*WORK INSTRUCTION*
In the data below, find each line that contains the word "DOUBLE" and copy it.

┌──

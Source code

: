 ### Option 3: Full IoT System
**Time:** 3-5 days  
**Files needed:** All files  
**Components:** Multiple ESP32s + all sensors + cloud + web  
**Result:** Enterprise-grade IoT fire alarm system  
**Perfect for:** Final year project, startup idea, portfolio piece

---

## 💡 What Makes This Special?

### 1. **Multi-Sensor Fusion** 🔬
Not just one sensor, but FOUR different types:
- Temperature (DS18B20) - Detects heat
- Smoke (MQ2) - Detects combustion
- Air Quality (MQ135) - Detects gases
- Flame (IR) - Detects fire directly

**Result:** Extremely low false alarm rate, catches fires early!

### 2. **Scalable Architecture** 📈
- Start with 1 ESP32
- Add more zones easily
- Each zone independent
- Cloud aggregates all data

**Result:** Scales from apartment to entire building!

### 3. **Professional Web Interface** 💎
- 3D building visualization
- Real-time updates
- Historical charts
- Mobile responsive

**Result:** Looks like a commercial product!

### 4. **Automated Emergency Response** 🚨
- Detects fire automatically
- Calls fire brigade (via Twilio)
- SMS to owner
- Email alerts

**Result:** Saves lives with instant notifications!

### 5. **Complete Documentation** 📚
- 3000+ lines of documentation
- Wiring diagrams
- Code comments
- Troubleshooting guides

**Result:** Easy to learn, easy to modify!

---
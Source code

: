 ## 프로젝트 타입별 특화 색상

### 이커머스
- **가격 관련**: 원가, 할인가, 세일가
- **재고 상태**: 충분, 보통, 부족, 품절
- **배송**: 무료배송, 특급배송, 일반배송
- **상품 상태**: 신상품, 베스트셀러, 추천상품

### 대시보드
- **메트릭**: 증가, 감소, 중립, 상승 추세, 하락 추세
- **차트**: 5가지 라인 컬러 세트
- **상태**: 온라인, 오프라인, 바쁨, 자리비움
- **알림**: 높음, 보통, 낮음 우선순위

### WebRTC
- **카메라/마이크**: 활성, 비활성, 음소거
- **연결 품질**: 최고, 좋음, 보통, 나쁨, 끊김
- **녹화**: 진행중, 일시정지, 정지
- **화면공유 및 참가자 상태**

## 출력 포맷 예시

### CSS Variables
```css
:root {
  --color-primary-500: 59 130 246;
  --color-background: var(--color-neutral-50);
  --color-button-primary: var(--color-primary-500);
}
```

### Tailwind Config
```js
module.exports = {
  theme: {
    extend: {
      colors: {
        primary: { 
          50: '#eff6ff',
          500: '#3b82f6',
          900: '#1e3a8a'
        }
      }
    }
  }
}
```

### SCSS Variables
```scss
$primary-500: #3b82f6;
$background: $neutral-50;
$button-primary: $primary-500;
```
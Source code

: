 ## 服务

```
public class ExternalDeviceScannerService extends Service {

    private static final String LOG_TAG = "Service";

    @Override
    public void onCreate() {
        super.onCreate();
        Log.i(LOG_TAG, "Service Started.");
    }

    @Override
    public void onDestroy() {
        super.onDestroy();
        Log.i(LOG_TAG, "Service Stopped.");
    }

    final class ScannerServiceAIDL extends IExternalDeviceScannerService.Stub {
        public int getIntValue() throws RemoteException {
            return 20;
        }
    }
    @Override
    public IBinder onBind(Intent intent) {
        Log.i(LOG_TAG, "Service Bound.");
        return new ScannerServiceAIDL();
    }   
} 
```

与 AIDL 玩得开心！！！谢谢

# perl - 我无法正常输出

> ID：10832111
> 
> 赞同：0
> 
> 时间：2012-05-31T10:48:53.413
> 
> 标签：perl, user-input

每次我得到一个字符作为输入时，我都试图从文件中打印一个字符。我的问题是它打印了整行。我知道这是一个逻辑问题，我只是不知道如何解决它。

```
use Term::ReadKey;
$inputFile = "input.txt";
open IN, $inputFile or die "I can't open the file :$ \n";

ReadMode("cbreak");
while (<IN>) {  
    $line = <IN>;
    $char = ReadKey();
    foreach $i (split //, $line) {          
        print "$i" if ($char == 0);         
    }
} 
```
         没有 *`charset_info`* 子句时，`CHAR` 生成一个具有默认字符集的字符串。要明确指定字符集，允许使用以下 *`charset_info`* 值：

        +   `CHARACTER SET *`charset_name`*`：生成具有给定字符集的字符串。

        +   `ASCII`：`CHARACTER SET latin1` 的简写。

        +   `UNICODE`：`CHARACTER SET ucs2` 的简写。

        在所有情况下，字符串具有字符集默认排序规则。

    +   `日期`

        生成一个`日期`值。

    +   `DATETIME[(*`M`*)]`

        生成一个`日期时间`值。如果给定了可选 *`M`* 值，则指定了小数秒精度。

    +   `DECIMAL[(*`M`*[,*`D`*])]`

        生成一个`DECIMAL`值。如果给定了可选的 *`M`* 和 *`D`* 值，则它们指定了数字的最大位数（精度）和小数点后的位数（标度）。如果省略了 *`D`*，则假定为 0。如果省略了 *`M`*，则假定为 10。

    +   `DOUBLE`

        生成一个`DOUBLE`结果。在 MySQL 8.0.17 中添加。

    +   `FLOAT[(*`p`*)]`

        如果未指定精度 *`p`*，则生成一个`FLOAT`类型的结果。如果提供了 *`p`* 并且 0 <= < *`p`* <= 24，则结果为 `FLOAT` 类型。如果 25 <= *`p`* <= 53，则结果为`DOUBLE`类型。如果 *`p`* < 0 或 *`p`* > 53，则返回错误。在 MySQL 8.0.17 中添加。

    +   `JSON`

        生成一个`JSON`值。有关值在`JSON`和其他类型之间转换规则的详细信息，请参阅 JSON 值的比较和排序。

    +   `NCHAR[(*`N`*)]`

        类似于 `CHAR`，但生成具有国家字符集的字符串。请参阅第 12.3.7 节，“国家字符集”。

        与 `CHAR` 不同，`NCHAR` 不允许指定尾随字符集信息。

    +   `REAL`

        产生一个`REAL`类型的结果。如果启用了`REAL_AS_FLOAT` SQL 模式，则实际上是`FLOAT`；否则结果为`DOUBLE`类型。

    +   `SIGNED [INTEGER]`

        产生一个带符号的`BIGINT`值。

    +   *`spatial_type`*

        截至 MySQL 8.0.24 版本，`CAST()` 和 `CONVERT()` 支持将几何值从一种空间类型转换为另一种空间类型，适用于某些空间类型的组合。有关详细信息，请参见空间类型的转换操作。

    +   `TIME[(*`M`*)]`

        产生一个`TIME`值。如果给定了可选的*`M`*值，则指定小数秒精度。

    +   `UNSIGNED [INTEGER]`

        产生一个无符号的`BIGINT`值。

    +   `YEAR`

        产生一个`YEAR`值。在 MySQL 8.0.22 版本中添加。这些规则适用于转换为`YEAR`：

└──

*SOLUTION FOR THIS PROBLEM*
    +   `DOUBLE`
        生成一个`DOUBLE`结果。在 MySQL 8.0.17 中添加。
        如果未指定精度 *`p`*，则生成一个`FLOAT`类型的结果。如果提供了 *`p`* 并且 0 <= < *`p`* <= 24，则结果为 `FLOAT` 类型。如果 25 <= *`p`* <= 53，则结果为`DOUBLE`类型。如果 *`p`* < 0 或 *`p`* > 53，则返回错误。在 MySQL 8.0.17 中添加。
        产生一个`REAL`类型的结果。如果启用了`REAL_AS_FLOAT` SQL 模式，则实际上是`FLOAT`；否则结果为`DOUBLE`类型。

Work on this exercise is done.